BAB 7. KESIMPULAN DAN SARAN

7.1. Kesimpulan

Kesimpulan penelitian ini bahwa : 1. Telah dihasilkan simplisia daun lokal dan telah diuji sifat antioksidannya dengan karakteristik berbeda baik pada daun jati, kelor dan kayu manis. Kandungan sifat antioksidan tertinggi ditemukan pada daun kayu manis, diikuti daun kelor dan terendah pada daun jati.
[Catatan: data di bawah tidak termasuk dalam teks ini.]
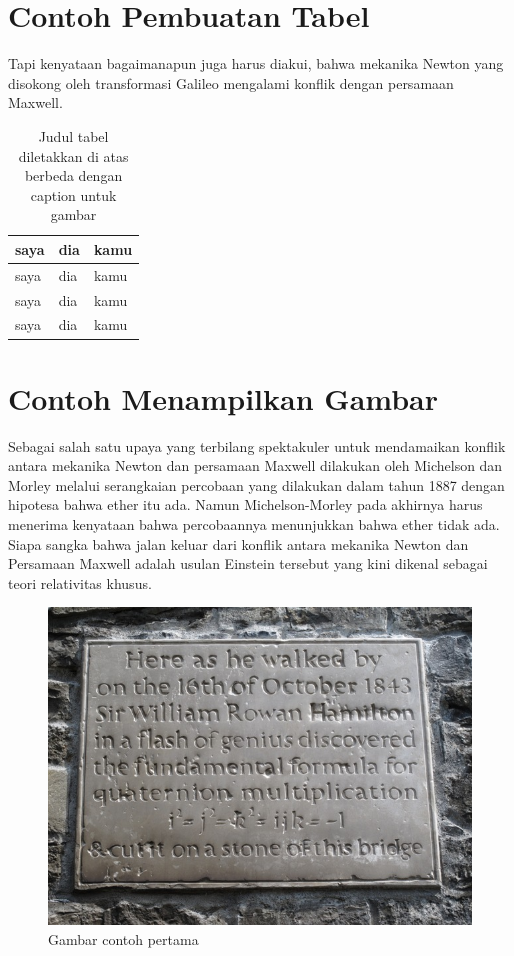 

\section{Contoh Pembuatan Tabel}

Tapi kenyataan bagaimanapun juga harus diakui, bahwa mekanika Newton yang disokong oleh transformasi Galileo mengalami konflik dengan persamaan Maxwell. 

\begin{table}[h]
\centering
\caption{Judul tabel diletakkan di atas berbeda dengan caption untuk gambar}
\label{tab:tabelpertama}
\begin{tabular}{|l|l|l|}
\hline
saya & dia & kamu \\
\hline
saya & dia & kamu \\
saya & dia & kamu \\
saya & dia & kamu \\
\hline
\end{tabular}

\end{table}

\section{Contoh Menampilkan Gambar}
Sebagai salah satu upaya yang terbilang spektakuler untuk mendamaikan konflik antara mekanika Newton dan persamaan Maxwell dilakukan oleh Michelson dan Morley melalui serangkaian percobaan yang dilakukan dalam tahun 1887 dengan hipotesa bahwa ether itu ada. Namun Michelson-Morley pada akhirnya harus menerima kenyataan bahwa percobaannya menunjukkan bahwa ether tidak ada. Siapa sangka bahwa jalan keluar dari konflik antara mekanika Newton dan Persamaan Maxwell adalah usulan Einstein tersebut yang kini dikenal sebagai teori relativitas khusus.

\begin{figure}[h]
\centering
\includegraphics[scale=0.8]{gambarcontoh.jpg}
\caption{Gambar contoh pertama}
\label{gbr:gambarpertama}
\end{figure}


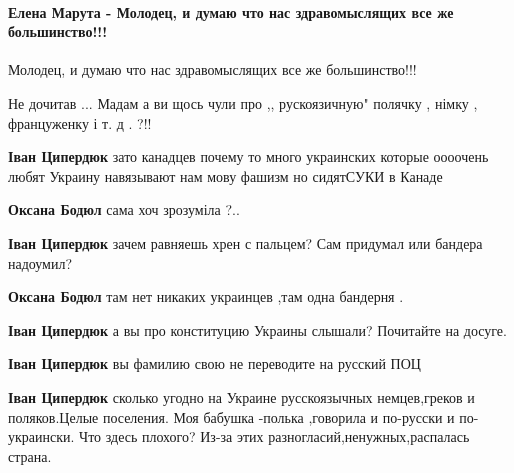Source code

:  
 
 
 
 
\paragraph{Елена Марута - Молодец, и думаю что нас здравомыслящих все же большинство!!!}

\begin{itemize}
Молодец, и думаю что нас здравомыслящих все же большинство!!!

Не дочитав ... Мадам а ви щось чули про ,, рускоязичную" полячку , німку , француженку і т. д . ?!!

\begin{itemize}
\textbf{Іван Ципердюк} зато канадцев почему то много украинских которые оооочень любят Украину навязывают нам мову фашизм но сидятСУКИ в Канаде

\textbf{Оксана Бодюл} сама хоч зрозуміла ?..

\textbf{Іван Ципердюк} зачем равняешь хрен с пальцем? Сам придумал или бандера надоумил?

\textbf{Оксана Бодюл} там нет никаких украинцев ,там одна бандерня .

\textbf{Іван Ципердюк} а вы про конституцию Украины слышали? Почитайте на досуге.

\textbf{Іван Ципердюк} вы фамилию свою не переводите на русский ПОЦ

\textbf{Іван Ципердюк} сколько угодно на Украине русскоязычных немцев,греков и поляков.Целые поселения. Моя бабушка -полька ,говорила и по-русски и по-украински. Что здесь плохого?
Из-за этих разногласий,ненужных,распалась страна.


\end{itemize}
\end{itemize}
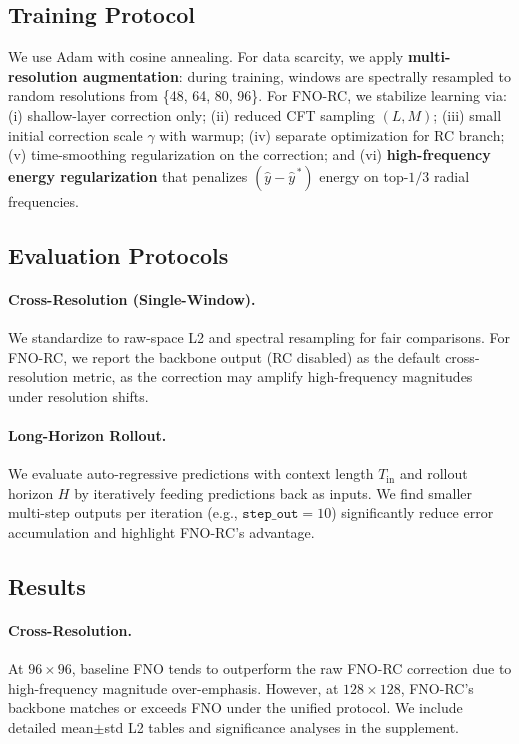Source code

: \subsection{Training Protocol}
We use Adam with cosine annealing. For data scarcity, we apply \textbf{multi-resolution augmentation}: during training, windows are spectrally resampled to random resolutions from \{48, 64, 80, 96\}. For FNO-RC, we stabilize learning via: (i) shallow-layer correction only; (ii) reduced CFT sampling $(L,M)$; (iii) small initial correction scale $\gamma$ with warmup; (iv) separate optimization for RC branch; (v) time-smoothing regularization on the correction; and (vi) \textbf{high-frequency energy regularization} that penalizes $(\hat{y}-\hat{y}^{\,\ast})$ energy on top-$1/3$ radial frequencies.

\subsection{Evaluation Protocols}
\paragraph{Cross-Resolution (Single-Window).} We standardize to raw-space L2 and spectral resampling for fair comparisons. For FNO-RC, we report the backbone output (RC disabled) as the default cross-resolution metric, as the correction may amplify high-frequency magnitudes under resolution shifts.

\paragraph{Long-Horizon Rollout.} We evaluate auto-regressive predictions with context length $T_{\text{in}}$ and rollout horizon $H$ by iteratively feeding predictions back as inputs. We find smaller multi-step outputs per iteration (e.g., $\texttt{step\_out}=10$) significantly reduce error accumulation and highlight FNO-RC's advantage.

\subsection{Results}
\paragraph{Cross-Resolution.} At $96\times 96$, baseline FNO tends to outperform the raw FNO-RC correction due to high-frequency magnitude over-emphasis. However, at $128\times 128$, FNO-RC's backbone matches or exceeds FNO under the unified protocol. We include detailed mean$\pm$std L2 tables and significance analyses in the supplement.

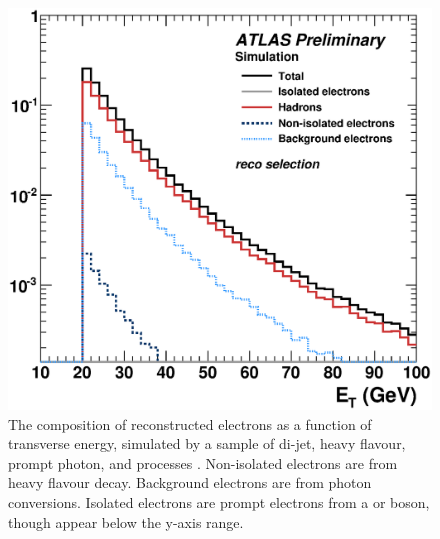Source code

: \begin{figure}
	\includegraphics[width=\mediumfigwidth]{tex/selection/electron_composition}
	\caption{The composition of reconstructed electrons as a function of transverse 
	energy, simulated by a  sample of di-jet, heavy flavour, prompt photon, \PW 
	and \PZ processes \cite{ElectronPerf:Expect}. Non-isolated electrons are from heavy 
	flavour decay. Background electrons are from photon conversions. Isolated electrons 
	are prompt electrons from a \PW or \PZ boson, though appear below the y-axis range.}
	\label{fig:electron_composition}
\end{figure}


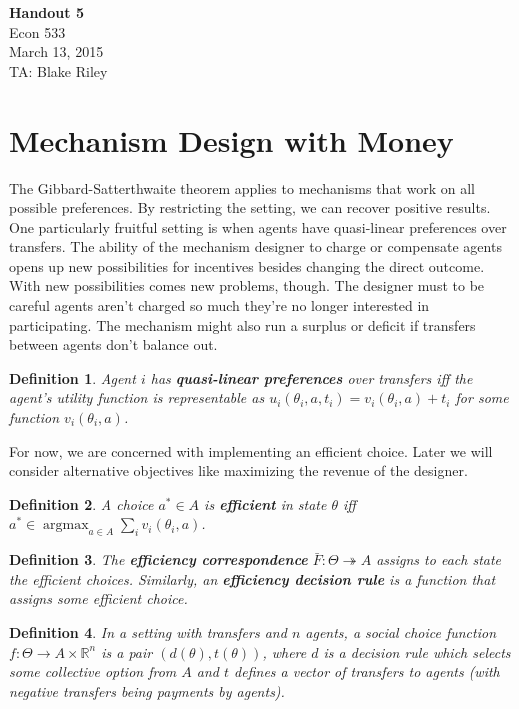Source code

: \documentclass[letter, 10pt]{article}
\theoremstyle{basic}
\newtheorem{definition}{Definition}[section]
\newcommand{\R}{\mathbb{R}}
\newcommand{\tto}{\twoheadrightarrow}
\begin{document}
\begin{spacing}{1.0}

\noindent
\textbf{Handout 5} \\
Econ 533 \\
March 13, 2015 \\
TA: Blake Riley \\

\section{Mechanism Design with Money}
\label{sec:vick-clarke-grov}

The Gibbard-Satterthwaite theorem applies to mechanisms that work on all possible
preferences. By restricting the setting, we can recover positive results. One
particularly fruitful setting is when agents have quasi-linear preferences over
transfers. The ability of the mechanism designer to charge or compensate agents opens
up new possibilities for incentives besides changing the direct outcome. With new
possibilities comes new problems, though. The designer must to be careful agents
aren't charged so much they're no longer interested in participating. The mechanism
might also run a surplus or deficit if transfers between agents don't balance out.

\begin{definition}
  Agent $i$ has \textbf{quasi-linear preferences} over transfers iff the
  agent's utility function is representable as $u_i(\theta_i, a, t_i) =
  v_i(\theta_i,a)+t_i$ for some function $v_i(\theta_i,a)$.
\end{definition}

For now, we are concerned with implementing an efficient choice. Later we
will consider alternative objectives like maximizing the revenue of the
designer.

\begin{definition}
  A choice $a^* \in A$ is \textbf{efficient} in state $\theta$ iff $a^* \in
  \operatorname{argmax}_{a\in A} \sum_i v_i(\theta_i, a)$.
\end{definition}

\begin{definition}
  The \textbf{efficiency correspondence} $\bar{F}:\Theta \tto A$ assigns to
  each state the efficient choices. Similarly, an \textbf{efficiency
    decision rule} is a function that assigns some efficient choice.
\end{definition}

\begin{definition}
  In a setting with transfers and $n$ agents, a social choice function
  $f:\Theta \to A\times \R^n$ is a pair $(d(\theta), t(\theta))$, where $d$
  is a decision rule which selects some collective option from $A$ and $t$
  defines a vector of transfers to agents (with negative transfers being
  payments by agents).
\end{definition}


\end{spacing}
\end{document}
Hasil uji GC-MS dibuktikan kandungan antioksidnnya dominan jenis fenol. 2. Tahap formulasi ekstrak daun lokal ini dengan gelatin dari kulit ceker ayam broiler dihasilkan edible film dengan karakteristik berbeda, dan pada tahap penelitian berikutnya digunakan penambahan 15 ekstrak daun lokal pada edible untuk diaplikasikan pada bakso. 3. Aplikasi edible pada bakso tidak mempengaruhi respon panelis khususnya terhadap aroma bakso. Sifat edible yang berantioksidan memberikan respon panelis yang sama, meskipun tidak mampu memberikan hasil baik jika disimpan lebih dari 24 jam. Nilai pH bakso yang dikemas edible hingga penyimpanan 2 hari tidak berbeda dengan kontrol 0 hari bahkan indikator kadar air bakso berhasil mempertahankan terjadinya dehidrasi selama penyimpanan hingga hari ke-3. Namun kandungan protein terjadi degradasi selama bakso dikemas. 4. Ekstrak daun jati dalam kemasan edible memiliki kemampuan lebih tinggi dalam menurunkan populasi total bakteri dibandingkan dengan daun kelor dan daun kayu manis. 5. Penelitian ini telah pula dilibatkan dua orang mahasiswa S1 yang mendukung tugas akhirnya.

7.2. Saran

Ekstrak daun lokal bisa menjadi alternatif untuk ditambahkan pada pembuatan edible dengan potensi sebagai antibakteri dan antioksidan. Untuk menghasilkan edible berantioksidan yang tinggi maka penambahan ekstrak daun kayu manis paling tinggi potensinya namun jika pendekatannya pada potensi antibakteri pada bakso sapi maka ekstrak daun jati adalah alternatifnya.